The January jobs report from the United States Department of Labor has heightened concerns that a so-called “tight” labor market is fueling inflation and that, as a result, the Federal Reserve must put the brakes on inflation by increasing interest rates.
In fact, this line of reasoning is completely incorrect.
Workers in the leisure, hospitality, retail, transportation, and warehousing industries were among those who saw the most job growth in January, despite the fact that they are typically temporary and paid low wages.
Employers laid off fewer of these employees in January than they had in previous years, owing to increased customer demand combined with Omicron’s negative impact on the supply of workers.
Because of the “seasonal adjustment” implemented by the Bureau of Labor Statistics, cutting fewer workers than usual for this time of year appears to be “adding a large number of jobs.”
Policymakers at the Federal Reserve are expected to raise interest rates at their March meeting, and then to raise them further in order to slow the economy. They are concerned that a labor shortage is driving up wages, which in turn is driving up prices – and that this wage-price spiral could spiral out of control if the situation continues in this manner.
It’s a huge miscalculation. Increased interest rates will have a negative impact on millions of workers who will be forced into the inflationary fight by losing their jobs or receiving long-overdue pay raises.
There is no “labor shortage” that is pushing wages upward. There is a scarcity of good jobs that pay a living wage that is sufficient to support working families. The shortage will worsen if interest rates continue to rise.
There is also no “wage-price spiral,” despite the fact that Federal Reserve Chairman Jerome Powell has expressed concern about wage increases driving up prices. On the contrary, real wages for workers have actually decreased as a result of inflation.
However, despite the fact that overall wages have increased, they have failed to keep pace with inflation, leaving the vast majority of workers worse off in terms of the purchasing power of their dollars.
Wage-price spirals were once a source of contention. Recall when President John F. Kennedy “jawboned” steel executives and the United Steelworkers in order to keep wages and prices under control? Such spirals, on the other hand, are no longer a concern. This is due to the fact that the average worker today has little or no bargaining power.
Only 6% of private-sector employees are represented by a labor union. More than a third were more than half a century ago. Because capital is now available everywhere, corporations can increase output by outsourcing virtually anything to any location.
A half-century ago, corporations in need of increased output were forced to bargain with their own employees in order to obtain it.

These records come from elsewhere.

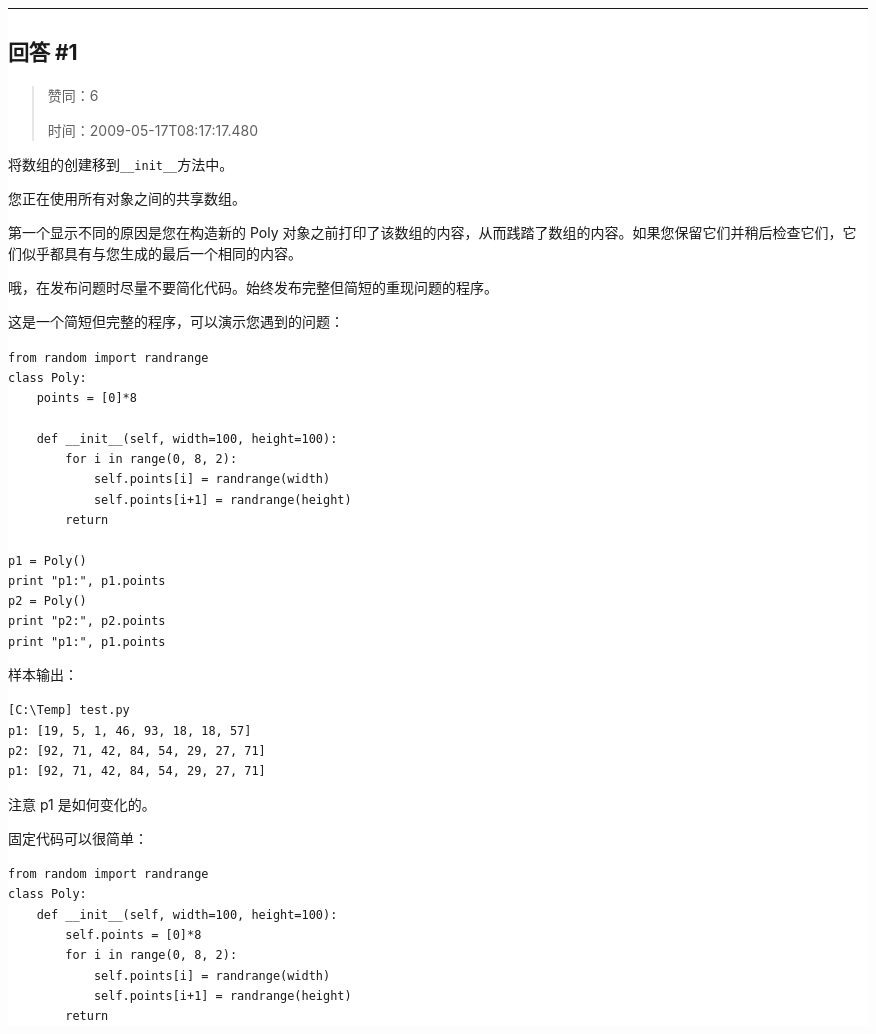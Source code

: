 * * *

## 回答 #1

> 赞同：6
> 
> 时间：2009-05-17T08:17:17.480

将数组的创建移到`__init__`方法中。

您正在使用所有对象之间的共享数组。

第一个显示不同的原因是您在构造新的 Poly 对象之前打印了该数组的内容，从而践踏了数组的内容。如果您保留它们并稍后检查它们，它们似乎都具有与您生成的最后一个相同的内容。

哦，在发布问题时尽量不要简化代码。始终发布完整但简短的重现问题的程序。

这是一个简短但完整的程序，可以演示您遇到的问题：

```
from random import randrange
class Poly:
    points = [0]*8

    def __init__(self, width=100, height=100):
        for i in range(0, 8, 2):
            self.points[i] = randrange(width)
            self.points[i+1] = randrange(height)
        return

p1 = Poly()
print "p1:", p1.points
p2 = Poly()
print "p2:", p2.points
print "p1:", p1.points 
```

样本输出：

```
[C:\Temp] test.py
p1: [19, 5, 1, 46, 93, 18, 18, 57]
p2: [92, 71, 42, 84, 54, 29, 27, 71]
p1: [92, 71, 42, 84, 54, 29, 27, 71] 
```

注意 p1 是如何变化的。

固定代码可以很简单：

```
from random import randrange
class Poly:
    def __init__(self, width=100, height=100):
        self.points = [0]*8
        for i in range(0, 8, 2):
            self.points[i] = randrange(width)
            self.points[i+1] = randrange(height)
        return 
```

With these changes, the balance of power has shifted from labor to capital, with an increase in the share of the economic pie going to profits and a decrease in the share of the economic pie going to wages. Wage-price spirals were brought to an end as a result of this power shift.
Slowing the economy will not address either of the two primary causes of today’s inflation – the persistence of global supply bottlenecks and the ease with which large corporations (who are making record profits) are able to pass on these costs to customers in the form of increased prices.
Supply bottlenecks can be found everywhere. You only have to take a look at all of the ships with billions of dollars worth of cargo idling outside the Ports of Los Angeles and Long Beach, which handle 40% of all seaborne imports into the United States.
The rising costs of such supplies provide no incentive for large corporations to absorb them, even with profit margins at their highest level in nearly seven decades. They have sufficient market power to pass on these costs to consumers, sometimes invoking inflation to justify even higher price hikes than are otherwise justified.
When it comes to our business, “a little bit of inflation is always good,” said Kroger’s chief executive in a statement last June.
Earlier this year, the chief executive of Colgate-Palmolive stated, “What we are extremely good at is pricing.”
As a matter of fact, the Federal Reserve’s plan to slow the economy is the exact opposite of what the country needs right now or in the foreseeable future. Covid is still alive and well.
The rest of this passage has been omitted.